Returning to the U.S. from Japan, he finished his MFA at the Iowa Writers' Workshop, where he studied with James Alan McPherson, Frank Conroy, Deborah Eisenberg and Thom Jones.
His first published work was the novella “Before Hiroshima,” which Saul Bellow published in his literary magazine News from the Republic of Letters. The novella, along with five other short stories, formed his first collection, published by Toby Press and republished in 2011. The National Endowment for the Arts awarded him a literature fellowship for the book, and it was selected as an Amazon Top 100 Kindle Pick three times in 2012 and 2013.

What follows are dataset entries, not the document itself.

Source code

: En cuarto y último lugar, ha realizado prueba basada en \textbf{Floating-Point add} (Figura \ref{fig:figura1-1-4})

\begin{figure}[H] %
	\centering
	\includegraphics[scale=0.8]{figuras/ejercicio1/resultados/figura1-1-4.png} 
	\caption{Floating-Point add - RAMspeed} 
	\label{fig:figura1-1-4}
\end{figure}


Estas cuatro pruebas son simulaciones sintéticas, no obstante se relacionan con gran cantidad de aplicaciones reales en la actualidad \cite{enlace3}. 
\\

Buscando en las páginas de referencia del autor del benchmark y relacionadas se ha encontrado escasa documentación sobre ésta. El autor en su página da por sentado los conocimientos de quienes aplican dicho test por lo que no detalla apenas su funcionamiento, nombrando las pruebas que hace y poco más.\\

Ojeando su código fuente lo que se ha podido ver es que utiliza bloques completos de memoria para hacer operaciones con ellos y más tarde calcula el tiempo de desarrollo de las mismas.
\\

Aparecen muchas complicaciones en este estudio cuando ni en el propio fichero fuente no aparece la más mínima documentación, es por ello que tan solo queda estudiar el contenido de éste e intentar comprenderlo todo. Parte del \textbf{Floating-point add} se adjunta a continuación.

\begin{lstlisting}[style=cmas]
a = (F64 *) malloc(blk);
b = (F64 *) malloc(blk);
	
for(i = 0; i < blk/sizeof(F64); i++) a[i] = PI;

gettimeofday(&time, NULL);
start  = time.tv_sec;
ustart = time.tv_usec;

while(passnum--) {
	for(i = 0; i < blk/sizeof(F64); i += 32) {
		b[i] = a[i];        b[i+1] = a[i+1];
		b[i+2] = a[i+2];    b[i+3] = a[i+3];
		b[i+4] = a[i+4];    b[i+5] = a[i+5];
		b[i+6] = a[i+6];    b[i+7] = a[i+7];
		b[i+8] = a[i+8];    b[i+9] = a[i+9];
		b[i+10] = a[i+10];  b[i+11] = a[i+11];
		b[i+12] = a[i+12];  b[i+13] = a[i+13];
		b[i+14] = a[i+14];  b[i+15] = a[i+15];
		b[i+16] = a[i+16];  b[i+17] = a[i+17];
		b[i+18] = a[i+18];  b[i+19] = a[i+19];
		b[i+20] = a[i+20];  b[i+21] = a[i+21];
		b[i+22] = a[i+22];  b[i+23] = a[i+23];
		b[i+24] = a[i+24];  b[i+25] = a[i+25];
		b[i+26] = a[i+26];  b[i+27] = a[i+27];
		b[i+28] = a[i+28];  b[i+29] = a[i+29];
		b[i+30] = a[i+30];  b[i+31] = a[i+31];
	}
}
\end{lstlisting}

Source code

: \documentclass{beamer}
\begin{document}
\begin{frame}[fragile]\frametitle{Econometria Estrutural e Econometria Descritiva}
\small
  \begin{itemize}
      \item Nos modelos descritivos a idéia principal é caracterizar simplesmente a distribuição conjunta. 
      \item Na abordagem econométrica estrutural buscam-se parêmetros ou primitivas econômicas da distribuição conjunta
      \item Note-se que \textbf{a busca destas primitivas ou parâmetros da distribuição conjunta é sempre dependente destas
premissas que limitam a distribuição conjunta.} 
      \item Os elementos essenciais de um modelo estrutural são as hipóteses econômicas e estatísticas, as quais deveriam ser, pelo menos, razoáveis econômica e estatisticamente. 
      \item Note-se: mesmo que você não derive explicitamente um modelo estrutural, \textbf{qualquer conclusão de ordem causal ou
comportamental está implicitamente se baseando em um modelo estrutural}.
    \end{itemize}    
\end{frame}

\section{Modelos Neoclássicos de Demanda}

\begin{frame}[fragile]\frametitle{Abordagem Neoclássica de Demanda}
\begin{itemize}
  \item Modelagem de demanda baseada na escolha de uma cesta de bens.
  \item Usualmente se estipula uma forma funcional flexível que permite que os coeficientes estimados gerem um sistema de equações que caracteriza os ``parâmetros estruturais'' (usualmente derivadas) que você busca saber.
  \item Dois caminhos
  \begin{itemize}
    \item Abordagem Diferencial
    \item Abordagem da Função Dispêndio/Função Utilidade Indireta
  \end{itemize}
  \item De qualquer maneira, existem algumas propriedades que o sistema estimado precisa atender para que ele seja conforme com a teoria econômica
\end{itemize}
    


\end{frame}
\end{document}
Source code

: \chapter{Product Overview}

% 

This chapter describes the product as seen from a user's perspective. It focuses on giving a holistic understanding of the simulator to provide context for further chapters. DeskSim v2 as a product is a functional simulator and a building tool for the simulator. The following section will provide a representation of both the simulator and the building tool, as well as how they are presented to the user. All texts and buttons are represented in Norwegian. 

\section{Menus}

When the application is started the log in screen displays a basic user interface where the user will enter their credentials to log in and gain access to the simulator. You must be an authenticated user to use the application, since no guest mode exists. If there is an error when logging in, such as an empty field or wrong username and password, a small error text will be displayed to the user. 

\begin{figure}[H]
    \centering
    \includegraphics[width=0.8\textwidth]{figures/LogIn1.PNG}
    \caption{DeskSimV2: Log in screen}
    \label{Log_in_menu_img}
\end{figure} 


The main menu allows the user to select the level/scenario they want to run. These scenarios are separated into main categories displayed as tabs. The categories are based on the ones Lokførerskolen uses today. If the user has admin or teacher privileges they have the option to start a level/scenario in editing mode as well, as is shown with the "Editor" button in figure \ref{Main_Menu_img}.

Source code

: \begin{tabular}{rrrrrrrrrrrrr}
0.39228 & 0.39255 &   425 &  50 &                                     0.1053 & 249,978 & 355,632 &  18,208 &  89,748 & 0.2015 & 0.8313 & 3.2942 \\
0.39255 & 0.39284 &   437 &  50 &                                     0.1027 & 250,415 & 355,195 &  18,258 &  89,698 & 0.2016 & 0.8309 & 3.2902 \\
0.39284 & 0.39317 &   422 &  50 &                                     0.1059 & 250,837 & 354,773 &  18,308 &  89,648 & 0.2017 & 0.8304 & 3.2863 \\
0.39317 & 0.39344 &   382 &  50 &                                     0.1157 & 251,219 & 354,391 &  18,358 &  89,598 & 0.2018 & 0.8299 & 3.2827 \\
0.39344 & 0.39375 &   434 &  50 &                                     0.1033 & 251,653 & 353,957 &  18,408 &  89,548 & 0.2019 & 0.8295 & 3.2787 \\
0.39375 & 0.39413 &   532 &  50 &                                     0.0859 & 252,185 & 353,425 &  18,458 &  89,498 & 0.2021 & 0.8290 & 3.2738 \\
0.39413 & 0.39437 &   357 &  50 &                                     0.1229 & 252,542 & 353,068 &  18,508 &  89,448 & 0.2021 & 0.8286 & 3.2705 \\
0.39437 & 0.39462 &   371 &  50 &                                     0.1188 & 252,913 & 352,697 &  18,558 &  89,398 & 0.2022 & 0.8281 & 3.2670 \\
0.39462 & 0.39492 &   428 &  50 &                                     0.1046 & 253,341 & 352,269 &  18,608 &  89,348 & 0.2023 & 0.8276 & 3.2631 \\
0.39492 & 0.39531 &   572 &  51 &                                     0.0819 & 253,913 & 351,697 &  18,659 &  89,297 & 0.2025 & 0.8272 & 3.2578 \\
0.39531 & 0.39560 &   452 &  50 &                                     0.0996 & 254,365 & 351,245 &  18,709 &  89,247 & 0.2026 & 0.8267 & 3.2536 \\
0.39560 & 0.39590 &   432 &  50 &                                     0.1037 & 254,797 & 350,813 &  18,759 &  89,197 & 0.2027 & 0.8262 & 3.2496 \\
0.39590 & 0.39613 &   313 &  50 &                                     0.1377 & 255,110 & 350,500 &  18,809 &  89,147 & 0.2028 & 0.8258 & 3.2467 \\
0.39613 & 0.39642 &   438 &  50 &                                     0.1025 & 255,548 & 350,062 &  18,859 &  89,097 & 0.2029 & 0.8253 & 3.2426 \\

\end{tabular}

His next book, the novel Blind Speed, was published by Northwestern University Press/TriQuarterly books and was named a finalist for the 2009 Paterson Fiction Prize. The novel came out of his experience living in Boston, where he taught writing at Harvard and Boston University. More recently, he has taught creative writing at NYU, Hollins University, the University of Iowa (International Writing Program), and MIT.
His writing has appeared in Esquire and as a contributor to The Boston Book Review. Glimmer Train magazine awarded three of his stories in their Fiction Opens. The story "The Kidnapping" was named winner of the Lightship International Short Story Prize, judged by Tessa Hadley. These stories form part of the collection, Mexico, awarded runner up for the Juniper Prize for Fiction, 2014, by the University of Massachusetts Press/Amherst and runner up for the Grace Paley Prize for Short Fiction, 2014. Hogarth (Penguin Random House) published the collection in 2017, and after wide praise from the New York Times Book Review, etc. it was named one of the five best short story collections of 2017 by Library Journal and it was a best seller in Mexico. His latest book, Wonder Travels: a memoir has been praised by Andre Dubus III, along with many other writers. It was published in the fall of 2023, and was a winner as "1st Runner-Up" for the Eric Hoffer Award, 2024, in the category of memoir.
Barkan has repeatedly had residencies at The Hermitage Artist Retreat in Englewood, Florida, and for nine months as writer-in-residence at Into the Furnace/Chatham University in Braddock, Pennsylvania. In 2023 he was a writer-in-residence at the Ernest Hemingway House in Ketchum, Idaho.
Since 2009 he’s lived and travelled extensively in Mexico, where he has experienced crime-syndicate violence in the country, firsthand. He currently lives in Boston.